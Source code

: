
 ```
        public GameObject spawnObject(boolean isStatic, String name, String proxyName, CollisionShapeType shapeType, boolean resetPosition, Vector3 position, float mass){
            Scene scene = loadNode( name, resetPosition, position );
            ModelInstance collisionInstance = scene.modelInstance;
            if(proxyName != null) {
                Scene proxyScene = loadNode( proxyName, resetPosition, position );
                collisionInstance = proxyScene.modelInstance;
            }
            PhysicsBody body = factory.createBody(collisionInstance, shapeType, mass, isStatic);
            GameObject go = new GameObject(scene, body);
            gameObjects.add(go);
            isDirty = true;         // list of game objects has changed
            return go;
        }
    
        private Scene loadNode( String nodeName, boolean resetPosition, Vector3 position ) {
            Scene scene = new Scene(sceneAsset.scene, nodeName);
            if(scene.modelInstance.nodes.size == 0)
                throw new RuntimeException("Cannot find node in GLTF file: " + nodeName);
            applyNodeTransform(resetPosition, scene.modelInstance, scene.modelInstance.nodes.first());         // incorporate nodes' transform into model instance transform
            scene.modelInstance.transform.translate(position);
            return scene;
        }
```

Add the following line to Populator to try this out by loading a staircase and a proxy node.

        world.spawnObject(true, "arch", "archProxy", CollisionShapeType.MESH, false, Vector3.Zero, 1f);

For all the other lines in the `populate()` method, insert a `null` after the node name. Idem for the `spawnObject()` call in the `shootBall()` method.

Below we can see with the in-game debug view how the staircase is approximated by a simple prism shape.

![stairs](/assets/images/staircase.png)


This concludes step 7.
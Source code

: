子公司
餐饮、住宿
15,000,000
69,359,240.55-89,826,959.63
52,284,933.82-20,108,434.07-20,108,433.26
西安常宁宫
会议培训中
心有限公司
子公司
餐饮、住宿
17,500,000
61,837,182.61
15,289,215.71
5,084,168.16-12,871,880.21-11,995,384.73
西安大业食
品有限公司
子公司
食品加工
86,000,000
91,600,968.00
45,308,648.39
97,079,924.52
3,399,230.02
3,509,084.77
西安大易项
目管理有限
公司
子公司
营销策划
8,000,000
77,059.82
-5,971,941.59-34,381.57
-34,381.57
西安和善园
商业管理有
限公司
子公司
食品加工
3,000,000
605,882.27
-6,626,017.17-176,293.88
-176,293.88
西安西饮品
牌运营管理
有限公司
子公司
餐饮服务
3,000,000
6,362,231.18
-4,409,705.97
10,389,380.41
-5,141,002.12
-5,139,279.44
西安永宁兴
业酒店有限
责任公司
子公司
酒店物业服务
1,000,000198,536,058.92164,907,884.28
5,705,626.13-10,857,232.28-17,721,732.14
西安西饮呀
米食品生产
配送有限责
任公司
= = = = = = =
# [ABOUT THIS TASK]
The records above should be copied out again in full, exactly as they appear.

# [SOLUTION TO THE PROBLEM]
Source code

:
 ```
        public GameObject spawnObject(boolean isStatic, String name, String proxyName, CollisionShapeType shapeType, boolean resetPosition, Vector3 position, float mass){
            Scene scene = loadNode( name, resetPosition, position );
            ModelInstance collisionInstance = scene.modelInstance;
            if(proxyName != null) {
                Scene proxyScene = loadNode( proxyName, resetPosition, position );
                collisionInstance = proxyScene.modelInstance;
            }
            PhysicsBody body = factory.createBody(collisionInstance, shapeType, mass, isStatic);
            GameObject go = new GameObject(scene, body);
            gameObjects.add(go);
            isDirty = true;         // list of game objects has changed
            return go;
        }
    
        private Scene loadNode( String nodeName, boolean resetPosition, Vector3 position ) {
            Scene scene = new Scene(sceneAsset.scene, nodeName);
            if(scene.modelInstance.nodes.size == 0)
                throw new RuntimeException("Cannot find node in GLTF file: " + nodeName);
            applyNodeTransform(resetPosition, scene.modelInstance, scene.modelInstance.nodes.first());         // incorporate nodes' transform into model instance transform
            scene.modelInstance.transform.translate(position);
            return scene;
        }
```

Add the following line to Populator to try this out by loading a staircase and a proxy node.

        world.spawnObject(true, "arch", "archProxy", CollisionShapeType.MESH, false, Vector3.Zero, 1f);

For all the other lines in the `populate()` method, insert a `null` after the node name. Idem for the `spawnObject()` call in the `shootBall()` method.

Below we can see with the in-game debug view how the staircase is approximated by a simple prism shape.

![stairs](/assets/images/staircase.png)


This concludes step 7.
Source code

:子公司
餐饮、住宿
15,000,000
69,359,240.55-89,826,959.63
52,284,933.82-20,108,434.07-20,108,433.26
西安常宁宫
会议培训中
心有限公司
子公司
餐饮、住宿
17,500,000
61,837,182.61
15,289,215.71
5,084,168.16-12,871,880.21-11,995,384.73
西安大业食
品有限公司
子公司
食品加工
86,000,000
91,600,968.00
45,308,648.39
97,079,924.52
3,399,230.02
3,509,084.77
西安大易项
目管理有限
公司
子公司
营销策划
8,000,000
77,059.82
-5,971,941.59-34,381.57
-34,381.57
西安和善园
商业管理有
限公司
子公司
食品加工
3,000,000
605,882.27
-6,626,017.17-176,293.88
-176,293.88
西安西饮品
牌运营管理
有限公司
子公司
餐饮服务
3,000,000
6,362,231.18
-4,409,705.97
10,389,380.41
-5,141,002.12
-5,139,279.44
西安永宁兴
业酒店有限
责任公司
子公司
酒店物业服务
1,000,000198,536,058.92164,907,884.28
5,705,626.13-10,857,232.28-17,721,732.14
西安西饮呀
米食品生产
配送有限责
任公司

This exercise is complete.